Nick Fury: Agent of S.H.I.E.L.D. (1998)


There are three main rules when it comes to spotting a failed pilot for a TV show.

1: You have at least two or three supporting characters given way more backstory than usual, often with skills the lead character doesn’t have, and most importantly of all they don’t die.
2: The villain of the piece will almost always “survive” in one form or another.
3: It’ll usually throw some irrelevant world-building detail in there too.

It doesn’t take a genius to spot these – which is why I did it – and it doesn’t mean the movie is going to be bad (the Western version of “Once A Thief” is fantastic, for example), but it’s fun to look out for. Click the “pilot that crashed” tag at the bottom of the page for our reviews of others in this sub-genre.

Although we’ve been spoiled by “The Ultimates” comic and the Marvel Cinematic Universe with Nick Fury being the bald, magnificent Samuel L Jackson, in the “original” Marvel comic line, still going (I assume), Nick Fury is a grizzled white fella, constantly chewing on a cigar. He did some stuff in WW2, then got some anti-ageing serum because they realised an otherwise non-superpowered chap would be dead as the proverbial doornail by the 21st century. For most of his existence in the comics, he’s been in charge of S.H.I.E.L.D., which you may know about from the TV show currently boring us to tears, a group of mostly non-superpowered folks who help out the Avengers and deal with all manner of villains. Their base of operations is the Helicarrier, basically an enormous floating aircraft carrier.


I know this will sound weird in 2015, but David Hasselhoff was perfect casting for this. He’s a big, strong-looking guy, fits the part as written in the comics and understands camp. You don’t get to be the star of two of the biggest TV shows of all time, with some of the ludicrous storylines they trotted out, without having a bit of a sense of humour about your own career, and that’s what some shows based on comics need. They can’t all have the seriousness of a “Dark Knight”.

Which makes the script credit even more surprising. David Goyer wrote the Christopher Nolan Batman films, “Blade”, “Man of Steel”, “Dark City”, is attached to the upcoming “Metal Gear Solid” movie, and is now one of the biggest names in Hollywood – although we ought to bear in mind he got his start with Full Moon and wrote “Demonic Toys” too. It’s strange to see a man whose name is tied to the most serious superhero movies also behind this.

Nick Fury has been living in an abandoned mine for the last five years, since being kicked out of SHIELD for reasons unknown. Brilliantly, they don’t bother explaining why, they just need him back because HYDRA, the Yin to SHIELD’s Yang, are back. Fury killed Baron Von Strucker but his kids, Andrea (aka Viper) and Werner, storm a SHIELD base, steal his body and develop a super-destructive, Ebola-beating virus from his blood.
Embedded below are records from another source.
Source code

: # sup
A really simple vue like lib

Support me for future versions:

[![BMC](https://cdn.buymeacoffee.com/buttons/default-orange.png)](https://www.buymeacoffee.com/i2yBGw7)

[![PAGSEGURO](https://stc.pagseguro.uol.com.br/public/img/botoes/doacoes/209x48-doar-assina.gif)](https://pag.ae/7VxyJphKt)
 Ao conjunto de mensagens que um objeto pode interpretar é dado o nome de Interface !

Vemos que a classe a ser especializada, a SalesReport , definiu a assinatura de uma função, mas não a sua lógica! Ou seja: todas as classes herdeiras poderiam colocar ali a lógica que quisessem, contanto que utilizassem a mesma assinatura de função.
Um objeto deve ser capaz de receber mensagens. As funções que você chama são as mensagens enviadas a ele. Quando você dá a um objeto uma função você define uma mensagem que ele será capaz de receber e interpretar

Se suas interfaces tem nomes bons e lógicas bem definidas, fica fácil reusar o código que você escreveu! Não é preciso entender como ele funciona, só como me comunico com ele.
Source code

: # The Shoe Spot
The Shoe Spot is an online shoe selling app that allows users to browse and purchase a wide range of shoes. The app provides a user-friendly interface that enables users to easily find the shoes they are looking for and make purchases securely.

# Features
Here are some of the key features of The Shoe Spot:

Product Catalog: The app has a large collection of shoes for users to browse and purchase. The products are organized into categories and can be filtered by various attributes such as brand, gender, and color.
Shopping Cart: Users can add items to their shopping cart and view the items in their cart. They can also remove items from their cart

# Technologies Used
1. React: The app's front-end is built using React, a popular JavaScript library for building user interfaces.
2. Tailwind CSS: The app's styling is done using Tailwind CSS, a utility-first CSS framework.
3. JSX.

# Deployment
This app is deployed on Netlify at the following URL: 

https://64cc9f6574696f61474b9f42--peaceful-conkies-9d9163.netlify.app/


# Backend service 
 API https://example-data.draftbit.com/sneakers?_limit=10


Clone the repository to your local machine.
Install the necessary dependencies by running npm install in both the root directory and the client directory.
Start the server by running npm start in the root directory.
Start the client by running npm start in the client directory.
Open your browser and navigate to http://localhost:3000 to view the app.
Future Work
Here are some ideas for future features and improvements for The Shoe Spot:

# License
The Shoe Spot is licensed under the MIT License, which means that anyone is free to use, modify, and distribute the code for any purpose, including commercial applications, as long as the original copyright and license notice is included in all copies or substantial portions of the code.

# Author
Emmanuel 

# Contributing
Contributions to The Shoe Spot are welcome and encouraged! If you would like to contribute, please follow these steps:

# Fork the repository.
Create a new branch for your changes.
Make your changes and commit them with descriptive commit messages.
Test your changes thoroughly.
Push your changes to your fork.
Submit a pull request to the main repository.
So it’s them vs. Fury and SHIELD, and there’s kidnaps and fake robot versions of people and properly evil OTT villains and weasely pencil-pushing bosses who won’t just let Nick do his job, dammit!


Once you accept the over-the-top nature of it all is deliberate, there’s not a ton to hate about this movie – Hasselhoff knows how to do this, and Sandra Hess (“Viper”) has the rare distinction of being in two crashed pilots (this and “Beastmaster 3”). Hoff’s sidekick Lisa Rinna, US soap mainstay and last seen by us in 1993’s “Robot Wars”, behaves like she’s in a different sort of film, which is tricky, and every SHIELD agent apart from the main cast is terribly incompetent, but it’s small potatoes.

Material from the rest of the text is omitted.